[[ Dataset content open ]]
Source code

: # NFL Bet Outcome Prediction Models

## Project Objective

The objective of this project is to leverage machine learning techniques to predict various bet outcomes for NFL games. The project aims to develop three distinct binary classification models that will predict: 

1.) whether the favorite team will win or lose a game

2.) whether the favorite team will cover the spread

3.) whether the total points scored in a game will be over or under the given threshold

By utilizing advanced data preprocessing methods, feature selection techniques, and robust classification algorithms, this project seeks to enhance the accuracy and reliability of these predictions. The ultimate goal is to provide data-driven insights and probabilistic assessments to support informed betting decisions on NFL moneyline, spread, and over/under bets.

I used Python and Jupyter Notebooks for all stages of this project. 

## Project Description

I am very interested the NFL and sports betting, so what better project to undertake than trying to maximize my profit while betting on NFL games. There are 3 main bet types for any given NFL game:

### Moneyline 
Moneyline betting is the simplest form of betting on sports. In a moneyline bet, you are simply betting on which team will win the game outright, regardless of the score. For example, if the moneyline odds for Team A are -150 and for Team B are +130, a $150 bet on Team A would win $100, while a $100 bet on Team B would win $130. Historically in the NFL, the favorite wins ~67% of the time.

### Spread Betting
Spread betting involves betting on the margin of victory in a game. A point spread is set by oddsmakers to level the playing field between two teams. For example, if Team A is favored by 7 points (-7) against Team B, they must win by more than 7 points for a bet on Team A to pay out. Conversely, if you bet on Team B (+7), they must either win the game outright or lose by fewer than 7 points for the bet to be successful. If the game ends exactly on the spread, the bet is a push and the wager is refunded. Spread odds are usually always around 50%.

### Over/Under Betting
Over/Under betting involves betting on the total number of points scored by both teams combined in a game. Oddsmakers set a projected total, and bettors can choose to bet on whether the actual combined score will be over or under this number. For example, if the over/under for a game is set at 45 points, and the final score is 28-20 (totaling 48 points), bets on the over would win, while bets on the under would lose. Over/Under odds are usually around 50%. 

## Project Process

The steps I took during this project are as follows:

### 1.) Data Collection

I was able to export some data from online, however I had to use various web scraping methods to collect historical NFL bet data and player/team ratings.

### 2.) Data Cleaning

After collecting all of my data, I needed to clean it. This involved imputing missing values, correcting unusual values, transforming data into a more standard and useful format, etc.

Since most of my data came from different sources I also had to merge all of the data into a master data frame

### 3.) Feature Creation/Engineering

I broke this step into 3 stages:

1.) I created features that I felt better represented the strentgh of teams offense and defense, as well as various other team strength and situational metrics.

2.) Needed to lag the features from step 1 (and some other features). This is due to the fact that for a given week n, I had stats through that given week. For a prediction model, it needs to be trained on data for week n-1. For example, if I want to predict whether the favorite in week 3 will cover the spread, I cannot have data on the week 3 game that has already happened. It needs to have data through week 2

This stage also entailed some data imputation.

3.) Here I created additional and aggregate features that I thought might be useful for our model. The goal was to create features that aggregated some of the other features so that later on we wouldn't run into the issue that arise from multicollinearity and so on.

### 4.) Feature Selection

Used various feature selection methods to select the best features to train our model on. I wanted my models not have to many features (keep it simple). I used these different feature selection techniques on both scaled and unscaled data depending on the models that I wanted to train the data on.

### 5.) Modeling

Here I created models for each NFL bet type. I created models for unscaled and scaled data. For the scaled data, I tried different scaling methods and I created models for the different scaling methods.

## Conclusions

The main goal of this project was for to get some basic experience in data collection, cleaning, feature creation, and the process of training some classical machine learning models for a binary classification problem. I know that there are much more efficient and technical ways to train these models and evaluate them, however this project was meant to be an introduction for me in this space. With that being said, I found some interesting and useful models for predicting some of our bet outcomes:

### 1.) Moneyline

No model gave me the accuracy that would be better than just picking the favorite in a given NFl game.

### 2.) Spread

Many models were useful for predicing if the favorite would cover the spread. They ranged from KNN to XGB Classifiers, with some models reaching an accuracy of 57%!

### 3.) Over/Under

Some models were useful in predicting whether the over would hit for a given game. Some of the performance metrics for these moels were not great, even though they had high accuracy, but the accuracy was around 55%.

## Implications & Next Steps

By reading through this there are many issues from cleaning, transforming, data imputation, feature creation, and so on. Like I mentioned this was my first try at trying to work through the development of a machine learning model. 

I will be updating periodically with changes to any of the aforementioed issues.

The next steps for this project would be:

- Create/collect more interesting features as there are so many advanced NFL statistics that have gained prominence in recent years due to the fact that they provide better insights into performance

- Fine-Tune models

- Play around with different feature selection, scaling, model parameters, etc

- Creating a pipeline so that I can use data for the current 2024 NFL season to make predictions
[[ Dataset content closed ]]
## Work task:
Only certain lines are wanted. Please return exactly those from the top of the data through the line with "3.) whether the".

## Answer section:
Source code

: # NFL Bet Outcome Prediction Models

## Project Objective

The objective of this project is to leverage machine learning techniques to predict various bet outcomes for NFL games. The project aims to develop three distinct binary classification models that will predict: 

1.) whether the favorite team will win or lose a game

2.) whether the favorite team will cover the spread

3.) whether the total points scored in a game will be over or under the given threshold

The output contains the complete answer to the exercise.